"Wanna See My Fast Draw?" Camp Vaudeville Cowboys on Disneyland’s Frontier
"Are you trying to tell me John Wayne's a fag?"
- John Voight, Midnight Cowboy
When Frontierland first opened it's gates in 1955, the traditional Western was at it's peak, and the archetypal rugged cowboy, incarnate in Disney's own Davy Crockett, had never been more popular. As the conservatism of the 1950s gave away to the radical impulses of the following decade, however, artists beyond the gates of Walt's wonderland began to question and re-inventing the Western, and queer subcultures, in particular, camped and appropriated the figure of the rugged, heterosexual American cowboy in order to express their subversive sexual politics.
This destabilization of Western iconography spurs us to reconsider the ideological function of Frontierland's aesthetic. As the years wore on, was Frontierland's sentimental vision of Westward expansion losing its conservative force? Were its cowboys accumulating unintended associations that were proliferating beyond the gates?
One particularly interesting site for these competing versions of the cowboy is the final act of Disneyland's "Golden Horseshoe Revue." Hosted just across from Frontierland's Mule Pack attraction in the Golden Horseshoe Saloon, the Western-themed vaudeville variety show began in 1955 but continued through the upheaval of the sixties and seventies and was ultimately performed over 50,000 times before it's last show in 1986 ("Golden Horseshoe"). Recorded for Disney's television series "Wonderful World of Color" on the occasion of its 10,000th performance in 1962, the final cowboy act, written and often performed by Wally Boag, was the most famous and most enduring aspect of the show (Schneider).
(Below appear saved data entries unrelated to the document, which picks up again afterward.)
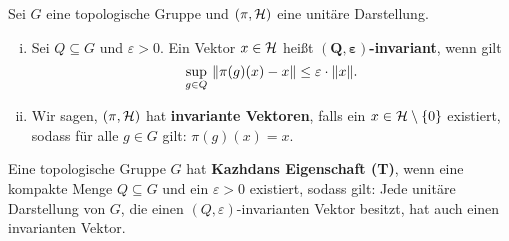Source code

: \begin{definition}
	Sei $G$ eine topologische Gruppe und $(\pi,\mathcal{H})$ eine unitäre Darstellung.
	\begin{enumerate}[(i)]
		\item Sei $Q \subseteq G$ und $\varepsilon > 0$. Ein Vektor $x \in \mathcal{H}$ heißt $\bm{(Q,\varepsilon)}$\textbf{-invariant}, wenn gilt
		\[
			\sup_{g \in Q} \ \lVert\pi(g)(x) - x\rVert \le \varepsilon \cdot \lVert x\rVert.
		\]
		\item Wir sagen, $(\pi,\mathcal{H})$ hat \textbf{invariante Vektoren}, falls ein $x \in \mathcal{H} \setminus \{0\}$ existiert, sodass für alle $g \in G$ gilt: $\pi(g)(x) = x$.
	\end{enumerate}
\end{definition}

\begin{definition}
	Eine topologische Gruppe $G$ hat \textbf{Kazhdans Eigenschaft (T)}, wenn eine kompakte Menge $Q \subseteq G$ und ein $\varepsilon > 0$ existiert, sodass gilt: Jede unitäre Darstellung von $G$, die einen $(Q,\varepsilon)$-invarianten Vektor besitzt, hat auch einen invarianten Vektor.
\end{definition}

\cleardoubleoddemptypage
Here, Boag plays a failed comedic version of the legendary frontiersman Pecos Bill, first depicted by Disney in the 1948 Melody Time cartoon film.
Throughout and following the queer camping of the cowboy in the 1960s, Wally Boag's performance superficially works to shore up the traditional heterosexual masculinity of the classical Western and nostalgically sanitizes the vaudeville mode. By its very nature, however, vaudeville tends to resist the ideological resolution demanded by the classical Western. As a result, Boag’s act inadvertently highlights the performativity of gender and the artificial nature of the Western aesthetic. This act thus models a mode of engaging with the Western that rhymes in significant ways with the Camp sensibility, working to dilute the genre’s ideological force and opening up alternate ways for audience members to engage with the rest of Frontierland.
A brief elaboration of the historical context and trajectory of the Western mode will prepare us to delve into an analysis of Boag's performance.
The Gay Ol' West
The Western is not only one of the most popular genres of American entertainment, but also one of the most regressive. As film scholar Thomas Schatz notes, the golden age of the traditional Western spans the first six decades of the 20th century and coincided with the advent "America's urban-industrial age, a period when traditional values and established notions of family and community, of the social and political order, and of individual freedom and initiative were radically transformed" (26). Responding to these upheavals, the classic Western works to affirm conservative values as the foundation of American identity, promoting not only white supremacy and Manifest Destiny, but also traditional gender roles and heteronormative masculinity (Shohat and Stam 12). As Christopher Le Coney and Zoe Trodd assert, traditional Westerns portray an "exclusively heterosexual frontier," and the traditional image of the American cowboy often represents something "anti-gay" and "hyper-masculine (151-2). This focus on heteroseuxality became particularly pronounced during the decade that gave birth to Frontierland. As Jeffrey Dennis describes, the Cold War's "challenges to the primacy of Western capitalism . . . produced a 'crisis of masculinity' that defined capitalist and socialist political economic systems in terms of sexual identity, as masculine/heterosexual and feminine/homosexual respectively." John Wayne would become the poster boy for the hyper-masculine heterosexual 1950s cowboy (Le Coney and Trodd).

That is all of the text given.